Based in Sydney, Australia, Foundry is a blog by Rebecca Thao. Her posts explore modern architecture through photos and quotes by influential architects, engineers, and artists.

Voluntarily Redundant in Academia

Voluntarily Redundant in Academia

I knew exactly what I wanted to do with my life when I started college. My talents and desires converged in a single spot, with a murky path to success. I wanted to be an actress, because as far as I knew, that's what women who told lies in public were called.

Then I saw what aspiring actresses looked like at my small liberal arts college. Even during an aggressively homely era in the midwest, a glimpse of my peers told me that I would never be small enough or pretty enough to pursue acting.

I stuck with school, but mostly I stuck with living places that were new and being with people that delighted me. I was and am very privileged to have been in a position to make these choices.

When I couldn't figure out how to get out of a long-term relationship, I applied to graduate school.

When I heard that Dr. Laura had Ph.D. in Anatomy, I pursued a Ph.D. in English, because it seemed like a much more legitimate credential for giving terrible advice to strangers on the radio. I picked my school based on its proximity to cool shit and opportunities abroad. I graduated from a top-20 program and managed to stay fully employed (though never tenure-track) in the academy for seven years.

Then I quit. I quit because I no longer want to compete with a fresh batch of Ph.D.s every year for an ever-decreasing pool of jobs. I quit because I couldn't convince myself that the world needed my theories connecting Daniel Defoe's sequels to the American version of Super Mario II, or the Pamela Phenomenon to the global mania for Dallas in the 1980s. I quit because as much as I loved my students, I knew that I couldn't be the professor that they deserved without the job security my tenured and tenure-track colleagues enjoyed, so why not step aside for someone that my institution would invest in, and that the students could contact twenty years later at the same email address?

I quit because I loved working with students. I encouraged them to recognize their talents.
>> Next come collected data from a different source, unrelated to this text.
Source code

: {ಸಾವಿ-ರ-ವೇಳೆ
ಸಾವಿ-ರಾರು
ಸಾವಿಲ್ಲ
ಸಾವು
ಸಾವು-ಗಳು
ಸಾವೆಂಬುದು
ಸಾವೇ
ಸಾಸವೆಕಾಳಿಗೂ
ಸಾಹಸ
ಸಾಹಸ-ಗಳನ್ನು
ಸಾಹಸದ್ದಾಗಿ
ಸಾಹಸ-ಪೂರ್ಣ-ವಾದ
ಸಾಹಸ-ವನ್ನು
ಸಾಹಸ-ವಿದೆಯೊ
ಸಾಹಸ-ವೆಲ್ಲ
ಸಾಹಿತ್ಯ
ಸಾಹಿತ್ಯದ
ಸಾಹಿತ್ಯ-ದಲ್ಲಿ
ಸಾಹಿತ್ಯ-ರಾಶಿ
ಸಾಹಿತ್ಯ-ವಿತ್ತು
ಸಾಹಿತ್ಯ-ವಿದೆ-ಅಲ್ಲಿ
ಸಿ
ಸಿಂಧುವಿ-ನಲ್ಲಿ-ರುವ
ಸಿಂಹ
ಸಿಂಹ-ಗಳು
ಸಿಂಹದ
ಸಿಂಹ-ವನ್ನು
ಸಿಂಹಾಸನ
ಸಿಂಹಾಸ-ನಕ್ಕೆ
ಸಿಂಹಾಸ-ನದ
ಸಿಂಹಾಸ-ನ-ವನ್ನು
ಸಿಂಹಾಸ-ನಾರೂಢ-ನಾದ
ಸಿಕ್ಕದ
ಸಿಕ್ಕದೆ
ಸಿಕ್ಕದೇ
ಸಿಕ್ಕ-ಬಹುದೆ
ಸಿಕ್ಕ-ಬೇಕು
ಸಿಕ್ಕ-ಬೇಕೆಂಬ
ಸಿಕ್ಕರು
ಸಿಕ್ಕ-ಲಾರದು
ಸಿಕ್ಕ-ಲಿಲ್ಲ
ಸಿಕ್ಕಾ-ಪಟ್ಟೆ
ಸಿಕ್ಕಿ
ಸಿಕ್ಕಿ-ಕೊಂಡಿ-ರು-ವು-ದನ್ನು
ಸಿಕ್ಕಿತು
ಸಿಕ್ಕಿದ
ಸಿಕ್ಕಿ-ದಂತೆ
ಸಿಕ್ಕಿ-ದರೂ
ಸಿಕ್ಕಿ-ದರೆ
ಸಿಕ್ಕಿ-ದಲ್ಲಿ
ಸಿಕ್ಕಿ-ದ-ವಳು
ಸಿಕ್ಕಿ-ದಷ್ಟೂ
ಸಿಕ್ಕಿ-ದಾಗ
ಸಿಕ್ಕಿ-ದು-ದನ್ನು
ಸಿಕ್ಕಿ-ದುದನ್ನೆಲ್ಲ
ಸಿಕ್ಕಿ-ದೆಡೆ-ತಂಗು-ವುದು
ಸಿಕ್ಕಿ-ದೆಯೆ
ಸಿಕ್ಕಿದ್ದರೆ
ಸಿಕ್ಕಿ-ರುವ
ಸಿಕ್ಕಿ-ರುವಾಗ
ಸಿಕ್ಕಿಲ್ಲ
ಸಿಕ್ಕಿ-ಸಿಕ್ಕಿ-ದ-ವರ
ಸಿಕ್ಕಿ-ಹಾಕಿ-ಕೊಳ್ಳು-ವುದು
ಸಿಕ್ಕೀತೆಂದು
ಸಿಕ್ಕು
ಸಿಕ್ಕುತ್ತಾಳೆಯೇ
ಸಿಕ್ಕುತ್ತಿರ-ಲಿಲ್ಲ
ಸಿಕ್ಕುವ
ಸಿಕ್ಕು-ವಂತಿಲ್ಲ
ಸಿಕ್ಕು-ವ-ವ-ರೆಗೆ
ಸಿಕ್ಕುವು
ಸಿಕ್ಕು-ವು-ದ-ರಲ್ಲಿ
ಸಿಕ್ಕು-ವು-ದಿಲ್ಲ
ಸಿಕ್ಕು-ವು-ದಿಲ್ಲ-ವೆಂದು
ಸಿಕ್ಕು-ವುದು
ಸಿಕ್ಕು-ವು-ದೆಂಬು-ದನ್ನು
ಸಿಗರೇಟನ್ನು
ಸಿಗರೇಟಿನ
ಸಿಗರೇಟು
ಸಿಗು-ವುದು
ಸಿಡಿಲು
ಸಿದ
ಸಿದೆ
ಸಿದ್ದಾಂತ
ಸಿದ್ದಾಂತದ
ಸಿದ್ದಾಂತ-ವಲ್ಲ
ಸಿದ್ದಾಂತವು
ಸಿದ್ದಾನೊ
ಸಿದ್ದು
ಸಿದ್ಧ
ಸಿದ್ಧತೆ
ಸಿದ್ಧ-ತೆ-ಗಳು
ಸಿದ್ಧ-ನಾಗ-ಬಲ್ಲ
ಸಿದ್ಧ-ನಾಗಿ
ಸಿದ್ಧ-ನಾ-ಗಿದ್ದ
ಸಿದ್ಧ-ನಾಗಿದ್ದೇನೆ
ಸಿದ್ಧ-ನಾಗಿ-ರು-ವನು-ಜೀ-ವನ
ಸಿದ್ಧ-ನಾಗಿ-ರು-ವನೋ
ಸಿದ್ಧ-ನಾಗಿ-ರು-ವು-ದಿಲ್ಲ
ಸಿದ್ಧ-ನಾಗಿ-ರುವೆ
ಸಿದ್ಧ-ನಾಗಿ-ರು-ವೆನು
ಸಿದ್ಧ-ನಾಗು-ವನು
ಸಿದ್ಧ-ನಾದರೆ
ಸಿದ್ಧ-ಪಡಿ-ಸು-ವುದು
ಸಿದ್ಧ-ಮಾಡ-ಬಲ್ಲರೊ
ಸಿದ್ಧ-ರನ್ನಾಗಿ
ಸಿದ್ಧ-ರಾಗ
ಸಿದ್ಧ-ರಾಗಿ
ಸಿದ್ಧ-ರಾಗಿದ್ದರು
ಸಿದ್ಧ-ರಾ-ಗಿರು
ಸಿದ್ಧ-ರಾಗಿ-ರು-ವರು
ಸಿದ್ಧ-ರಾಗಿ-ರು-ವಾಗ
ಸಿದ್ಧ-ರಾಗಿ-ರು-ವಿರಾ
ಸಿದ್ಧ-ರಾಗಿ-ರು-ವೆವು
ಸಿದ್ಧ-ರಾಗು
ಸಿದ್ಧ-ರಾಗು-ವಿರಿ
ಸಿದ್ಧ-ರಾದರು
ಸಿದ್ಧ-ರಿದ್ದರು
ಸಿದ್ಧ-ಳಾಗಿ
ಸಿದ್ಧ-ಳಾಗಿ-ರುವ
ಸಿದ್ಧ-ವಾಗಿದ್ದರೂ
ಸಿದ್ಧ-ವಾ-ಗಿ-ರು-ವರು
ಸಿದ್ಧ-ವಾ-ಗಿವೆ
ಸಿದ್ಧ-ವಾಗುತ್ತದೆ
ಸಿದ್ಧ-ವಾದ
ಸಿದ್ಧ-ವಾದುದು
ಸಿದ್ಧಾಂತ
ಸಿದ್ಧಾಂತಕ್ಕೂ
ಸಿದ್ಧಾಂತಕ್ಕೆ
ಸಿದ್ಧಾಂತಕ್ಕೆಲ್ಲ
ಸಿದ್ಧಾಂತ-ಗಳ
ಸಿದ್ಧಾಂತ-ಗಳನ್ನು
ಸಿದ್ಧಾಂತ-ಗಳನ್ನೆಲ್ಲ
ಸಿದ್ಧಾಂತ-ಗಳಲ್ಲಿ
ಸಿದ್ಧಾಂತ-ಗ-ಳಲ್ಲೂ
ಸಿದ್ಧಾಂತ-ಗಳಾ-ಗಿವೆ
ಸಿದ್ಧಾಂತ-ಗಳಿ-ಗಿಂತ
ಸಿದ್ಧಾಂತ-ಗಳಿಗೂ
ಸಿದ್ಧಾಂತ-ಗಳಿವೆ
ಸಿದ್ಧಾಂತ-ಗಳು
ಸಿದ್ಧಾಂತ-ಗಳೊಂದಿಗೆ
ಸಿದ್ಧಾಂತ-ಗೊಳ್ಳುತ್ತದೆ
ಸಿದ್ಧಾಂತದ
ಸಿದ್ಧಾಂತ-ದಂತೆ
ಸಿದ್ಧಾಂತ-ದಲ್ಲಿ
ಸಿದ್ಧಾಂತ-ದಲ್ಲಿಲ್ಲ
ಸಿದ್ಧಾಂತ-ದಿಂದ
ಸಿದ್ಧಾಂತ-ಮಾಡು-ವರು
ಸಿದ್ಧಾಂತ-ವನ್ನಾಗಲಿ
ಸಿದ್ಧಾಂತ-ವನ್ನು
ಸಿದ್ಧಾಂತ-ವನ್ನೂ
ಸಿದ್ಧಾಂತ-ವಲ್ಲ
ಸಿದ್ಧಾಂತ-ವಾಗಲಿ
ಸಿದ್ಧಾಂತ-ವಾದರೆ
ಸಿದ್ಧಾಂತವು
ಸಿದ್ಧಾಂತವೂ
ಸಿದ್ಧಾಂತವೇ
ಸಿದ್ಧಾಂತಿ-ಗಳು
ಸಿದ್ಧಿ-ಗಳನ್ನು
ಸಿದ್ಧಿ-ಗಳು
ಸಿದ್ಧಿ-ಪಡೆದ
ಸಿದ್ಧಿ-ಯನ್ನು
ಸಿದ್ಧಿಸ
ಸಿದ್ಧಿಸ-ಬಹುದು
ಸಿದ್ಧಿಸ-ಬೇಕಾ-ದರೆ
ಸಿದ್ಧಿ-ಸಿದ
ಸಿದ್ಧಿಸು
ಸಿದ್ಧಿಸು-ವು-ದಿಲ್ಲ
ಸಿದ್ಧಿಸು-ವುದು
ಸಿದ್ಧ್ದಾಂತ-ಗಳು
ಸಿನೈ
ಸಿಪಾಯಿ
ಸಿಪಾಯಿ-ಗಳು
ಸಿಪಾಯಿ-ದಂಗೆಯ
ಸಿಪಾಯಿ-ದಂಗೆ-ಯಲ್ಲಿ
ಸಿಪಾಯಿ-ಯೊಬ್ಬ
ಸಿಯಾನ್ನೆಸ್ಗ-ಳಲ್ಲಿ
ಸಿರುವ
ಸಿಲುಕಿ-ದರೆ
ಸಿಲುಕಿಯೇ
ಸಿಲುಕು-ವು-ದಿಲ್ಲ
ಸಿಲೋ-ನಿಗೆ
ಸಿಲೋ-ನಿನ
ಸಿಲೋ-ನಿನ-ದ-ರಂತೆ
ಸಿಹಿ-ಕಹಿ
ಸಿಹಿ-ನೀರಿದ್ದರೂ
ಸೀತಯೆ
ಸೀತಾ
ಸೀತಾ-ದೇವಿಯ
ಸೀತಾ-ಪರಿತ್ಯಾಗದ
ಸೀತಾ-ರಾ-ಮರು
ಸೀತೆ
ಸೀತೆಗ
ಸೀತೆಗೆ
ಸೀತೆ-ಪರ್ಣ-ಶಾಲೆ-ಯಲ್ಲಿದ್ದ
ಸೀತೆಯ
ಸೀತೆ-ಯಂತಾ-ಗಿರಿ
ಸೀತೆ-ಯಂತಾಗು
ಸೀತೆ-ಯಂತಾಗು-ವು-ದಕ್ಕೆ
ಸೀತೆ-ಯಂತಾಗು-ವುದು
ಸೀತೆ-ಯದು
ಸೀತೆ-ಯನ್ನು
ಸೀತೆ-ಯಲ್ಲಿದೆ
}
I wanted them to be brave. I told them that the world needed them to cultivate their gifts and put them to use. I told them that they didn't have to be from the same places or look exactly like the people who were ahead of them on the path they had chosen to succeed. I quit because it was hard for me to keep giving students the encouragement that I had needed to hear when I was in their position. I quit because I finally started listening to myself.

I quit because if I had known how much I could invest in a career that was not my dream, that was me making the best of opportunities that, yes, I worked for, but also, came far more easily to me as the child of upper-middle class college-educated white people, I would have been a little bit braver in my choices. I'm not quitting academia to be a star. I'm not even really quitting academia. (Yes, you can still hire me to explain my batshit theories about eighteenth century novels and late twentieth century media!) I've just decided that maybe it's not to late for me to be brave, too.